Decision Date15 September 2004
Docket NumberNo. 03-30275.,No. 03-30269.,03-30269.,03-30275.
Citation384 F.3d 1050
PartiesUNITED STATES of America, Plaintiff-Appellee, v. James MONTGOMERY, Defendant-Appellant. United States of America, Plaintiff-Appellee, v. Mary O'Connor, Defendant-Appellant.
CourtU.S. Court of Appeals — Ninth Circuit

Mark Bennett Weintraub, Assistant Federal Public Defender, Eugene, OR, for defendant-appellant James Montgomery.

Ronald H. Hoevet, Per C. Olson, Hoevet & Boise, Portland, OR, for defendant-appellant Mary O'Connor.

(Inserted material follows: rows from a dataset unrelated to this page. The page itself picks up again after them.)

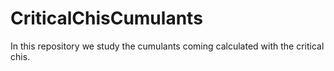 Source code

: # CriticalChisCumulants

In this repository we study the cumulants coming calculated with the critical chis.
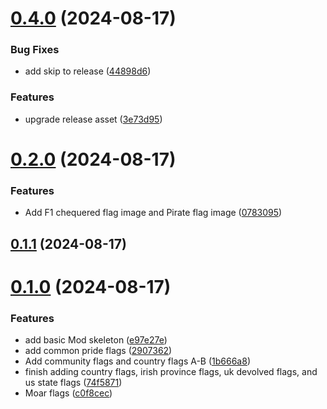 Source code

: # [0.4.0](https://github.com/eimi-codes/Bratacha-MCNF/compare/v0.2.0...v0.4.0) (2024-08-17)


### Bug Fixes

* add skip to release ([44898d6](https://github.com/eimi-codes/Bratacha-MCNF/commit/44898d611795394b9a399a815c26cf7f5373fde0))


### Features

* upgrade release asset ([3e73d95](https://github.com/eimi-codes/Bratacha-MCNF/commit/3e73d951917f6707bbc12f689313f590d356d0ca))



# [0.2.0](https://github.com/eimi-codes/Bratacha-MCNF/compare/v0.1.1...v0.2.0) (2024-08-17)


### Features

* Add F1 chequered flag image and Pirate flag image ([0783095](https://github.com/eimi-codes/Bratacha-MCNF/commit/0783095c4be45ad2514680037b8cb632f36271b7))



## [0.1.1](https://github.com/eimi-codes/Bratacha-MCNF/compare/v0.1.0...v0.1.1) (2024-08-17)



# [0.1.0](https://github.com/eimi-codes/Bratacha-MCNF/compare/1b666a82ec6503431c31184f7561db4757a470e1...v0.1.0) (2024-08-17)


### Features

* add basic Mod skeleton ([e97e27e](https://github.com/eimi-codes/Bratacha-MCNF/commit/e97e27eebdf85a8bfbdb4a8957eeeeb6414abb62))
* add common pride flags ([2907362](https://github.com/eimi-codes/Bratacha-MCNF/commit/29073620748fcfff32bd9294b9ca8106d706de4e))
* Add community flags and country flags A-B ([1b666a8](https://github.com/eimi-codes/Bratacha-MCNF/commit/1b666a82ec6503431c31184f7561db4757a470e1))
* finish adding country flags, irish province flags, uk devolved flags, and us state flags ([74f5871](https://github.com/eimi-codes/Bratacha-MCNF/commit/74f5871d123586e5f362aeb4151f2b3d71049439))
* Moar flags ([c0f8cec](https://github.com/eimi-codes/Bratacha-MCNF/commit/c0f8cece2831f49fd34013d85a0d209876a0929c))



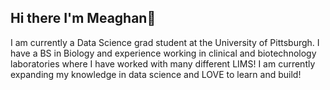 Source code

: ## Hi there I'm Meaghan👋

I am currently a Data Science grad student at the University of Pittsburgh. I have a BS in Biology and experience working in clinical and biotechnology laboratories where I have worked with many different LIMS! I am currently expanding my knowledge in data science and LOVE to learn and build!
<!--

- 🔭 I’m currently working on my Masters in Data Science
- 📚 I'm currently learning...
      * Python
      * Data visualization tools (Tableau)
- ⚡ I'm eager to join new projects and learn from experts in the field!
- 📫 How to reach me: megmcdonough862@gmail.com
-->

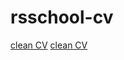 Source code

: # rsschool-cv
[clean CV](https://artemkhmyrov.github.io/rsschool-cv/cv)
[clean CV](https://artemkhmyrov.github.io/rsschool-cv/) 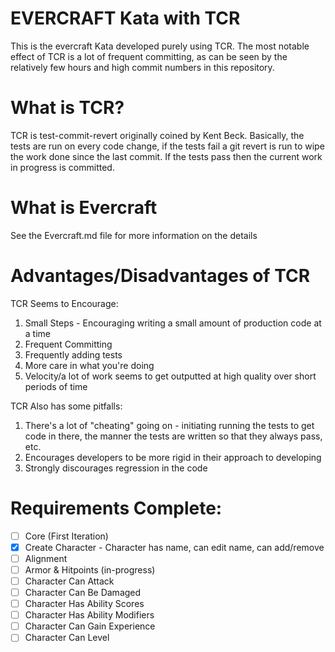 # EVERCRAFT Kata with TCR

This is the evercraft Kata developed purely using TCR. The most notable effect of TCR is a lot of frequent
committing, as can be seen by the relatively few hours and high commit numbers in this repository.

# What is TCR?

TCR is test-commit-revert originally coined by Kent Beck. Basically, the tests are run on every code change,
if the tests fail a git revert is run to wipe the work done since the last commit. If the tests pass then
the current work in progress is committed.

# What is Evercraft
See the Evercraft.md file for more information on the details

# Advantages/Disadvantages of TCR

TCR Seems to Encourage:
1. Small Steps - Encouraging writing a small amount of production code at a time
2. Frequent Committing
3. Frequently adding tests
4. More care in what you're doing
5. Velocity/a lot of work seems to get outputted at high quality over short periods of time

TCR Also has some pitfalls:
1. There's a lot of "cheating" going on - initiating running the tests to get code in there,
the manner the tests are written so that they always pass, etc.
2. Encourages developers to be more rigid in their approach to developing
3. Strongly discourages regression in the code


# Requirements Complete:
* [ ] Core (First Iteration)
* [x] Create Character - Character has name, can edit name, can add/remove
* [ ] Alignment
* [ ] Armor & Hitpoints (in-progress)
* [ ] Character Can Attack
* [ ] Character Can Be Damaged
* [ ] Character Has Ability Scores
* [ ] Character Has Ability Modifiers
* [ ] Character Can Gain Experience
* [ ] Character Can Level
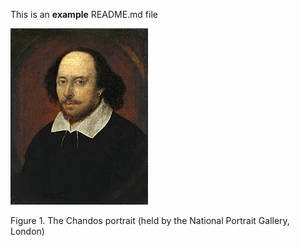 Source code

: This is an **example** README.md file

![220px-Shakespeare](figures/220px-Shakespeare.webp)

Figure 1. The Chandos portrait (held by the National Portrait Gallery, London) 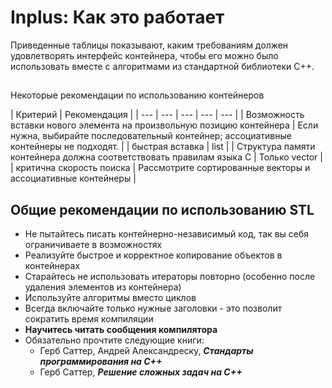 # Inplus: Как это работает

Приведенные таблицы показывают, каким требованиям должен удовлетворять интерфейс контейнера, чтобы его можно было использовать вместе с алгоритмами из стандартной библиотеки С++.

## Некоторые рекомендации по использованию контейнеров

| Критерий | Рекомендация |
| --- | --- | --- | --- | --- |
| Возможность вставки нового элемента на произвольную позицию контейнера | Если нужна, выбирайте последовательный контейнер; ассоциативные контейнеры не подходят. |
| быстрая вставка | list |
| Структура памяти контейнера должна соответствовать правилам языка C | Только vector |
| критична скорость поиска | Рассмотрите сортированные векторы и ассоциативные контейнеры |

## Общие рекомендации по использованию STL

* Не пытайтесь писать контейнерно-независимый код, так вы себя ограничиваете в возможностях
* Реализуйте быстрое и корректное копирование объектов в контейнерах
* Старайтесь не использовать итераторы повторно \(особенно после удаления элементов из контейнера\)
* Используйте алгоритмы вместо циклов
* Всегда включайте только нужные заголовки - это позволит сократить время компиляции
* **Научитесь читать сообщения компилятора**
* Обязательно прочтите следующие книги:
  * Герб Саттер, Андрей Александреску, _**Стандарты программирования на С++**_
  * Герб Саттер, _**Решение сложных задач на С++**_



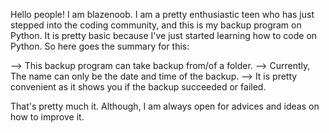 Hello people!
I am blazenoob. I am a pretty enthusiastic teen who has just stepped into the coding community, and this is my backup program on Python.
It is pretty basic because I've just started learning how to code on Python. So here goes the summary for this:

--> This backup program can take backup from/of a folder.
--> Currently, The name can only be the date and time of the backup.
--> It is pretty convenient as it shows you if the backup succeeded or failed.

That's pretty much it. Although, I am always open for advices and ideas on how to improve it.
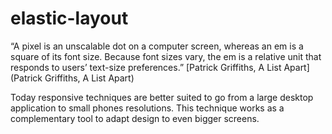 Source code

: elastic-layout
==============

“A pixel is an unscalable dot on a computer screen, whereas an em is a square of its font size. Because font sizes vary, the em is a relative unit that responds to users’ text-size preferences.”
[Patrick Griffiths, A List Apart](Patrick Griffiths, A List Apart)

Today responsive techniques are better suited to go from a large desktop application to small phones resolutions. This technique works as a complementary tool to adapt design to even bigger screens.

William E. Fitzgerald, Assistant United States Attorney, Eugene, OR, for the plaintiff-appellee.

Appeal from the United States District Court for the District of Oregon; Michael R. Hogan, Chief District Judge, Presiding. D.C. Nos. CR-99-60106-HO, CR-99-60106-3-HO.

Before: GOODWIN, FLETCHER, and TALLMAN, Circuit Judges.

GOODWIN, Circuit Judge.

Defendants James Montgomery and Mary Lou O'Connor were convicted by a jury of conspiring to commit mail fraud and committing mail fraud in violation of 18 U.S.C. §§ 371 and 1341. Montgomery challenges the district court's denial of his claim that the marital privilege excludes evidence of his wife's communications to him. Both defendants also challenge the indictment, the sufficiency of the evidence, the district court's admission of a summary exhibit and their sentences.

I.

In 1983, Montgomery and his wife, Louise Montgomery ("Mrs.Montgomery"), formed Sun Village Realty, Inc. ("Sun Village") a real estate and property management business in Sunriver, Oregon. The property management component of Sun Village, Summit Realty, entered into contracts with the owners of vacation houses in Sunriver, many of whom lived elsewhere. In return for a twenty five to thirty percent commission, Sun Village agreed to "diligently, and to the best of its abilities, rent the property[,] ... obtain new tenants as vacancies occur," and "clean[ ] the property each time a tenant checks out." The contract did not provide for, nor expressly prohibit, use of the vacation houses, or "units," by Sun Village, its employees or its guests without notice and compensation to the owner.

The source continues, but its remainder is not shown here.